日本でもこどもたちが犠牲になった大きな事件があった。戦争末期の1944年8月22日に起こった対馬丸撃沈事件である。何年か前に沖縄の離島でシュノーケルをするうちにそのことを知り、今年6月にようやく那覇市にある対馬丸記念館を訪ねることができた。関係の単行本(「対馬丸」大城立裕 理論社刊、「あゝ対馬丸」新里清篤著 玉那覇正吉・絵 沖縄教育出版)や記念館資料(「対馬丸ガイドブック」東洋企画発行)は以前から読んでいて、すでにそれを絵にしていたが、こうした戦争末期の事件を自分の絵にしてよいのかどうか、それを確かめる意味もあった。
対馬丸撃沈には当時のいろいろな状況が絡んでいる。沖縄で米軍をくい止めようと軍部が疎開を決めたこと、対馬丸自体が老朽貨物船で船団のなかで遅れをとって米軍の潜水艦に狙われたこと、その潜水艦ボーフィン号はこどもたち何百人が乗船しているとも知らずただ敵艦を沈めるために魚雷を撃ったこと、そうして対馬丸は沈没して1418名もの人(うち学童775名)が犠牲になり、漂流などをして助けられた人もいたが、後にこのことに箝口令が布かれて誰にも話すことができなかったことなど。

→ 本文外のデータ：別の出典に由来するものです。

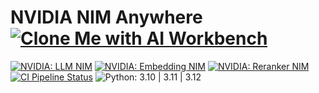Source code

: # NVIDIA NIM Anywhere [![Clone Me with AI Workbench](https://img.shields.io/badge/Clone%20Me%20in%20AI%20Workbench-76b900?style=flat-square)](https://nvidia.github.io/nim-anywhere/clone_me.html)


[![NVIDIA: LLM NIM](https://img.shields.io/badge/NVIDIA-LLM%20NIM-green?logo=nvidia&logoColor=white&color=%2376B900)](https://docs.nvidia.com/nim/#large-language-models)
[![NVIDIA: Embedding NIM](https://img.shields.io/badge/NVIDIA-Embedding%20NIM-green?logo=nvidia&logoColor=white&color=%2376B900)](https://docs.nvidia.com/nim/#nemo-retriever)
[![NVIDIA: Reranker NIM](https://img.shields.io/badge/NVIDIA-Reranker%20NIM-green?logo=nvidia&logoColor=white&color=%2376B900)](https://docs.nvidia.com/nim/#nemo-retriever)
[![CI Pipeline Status](https://github.com/nvidia/nim-anywhere/actions/workflows/ci.yml/badge.svg?query=branch%3Amain)](https://github.com/NVIDIA/nim-anywhere/actions/workflows/ci.yml?query=branch%3Amain)
![Python: 3.10 | 3.11 | 3.12](https://img.shields.io/badge/Python-3.10%20|%203.11%20|%203.12-yellow?logo=python&logoColor=white&color=%23ffde57)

私は本でこの事件のことを知り、こどもたちがどのように死んでいきどのように生きて助かったかに強い興味をもった。沖縄の離島で何日かシュノーケルをして帰ったのちのこと、光るようにかがやく珊瑚の群れと、犠牲となったこどもたちの顔顔が一緒になって出てくる夢を見た。対馬丸記念館発行の冊子にはすべてのこどもたちの写真がページを埋めつくしていて、それが頭に残っていたのだろう。だからまずその子たちの顔を下描きとして描き、それから自分の絵につくりあげていった。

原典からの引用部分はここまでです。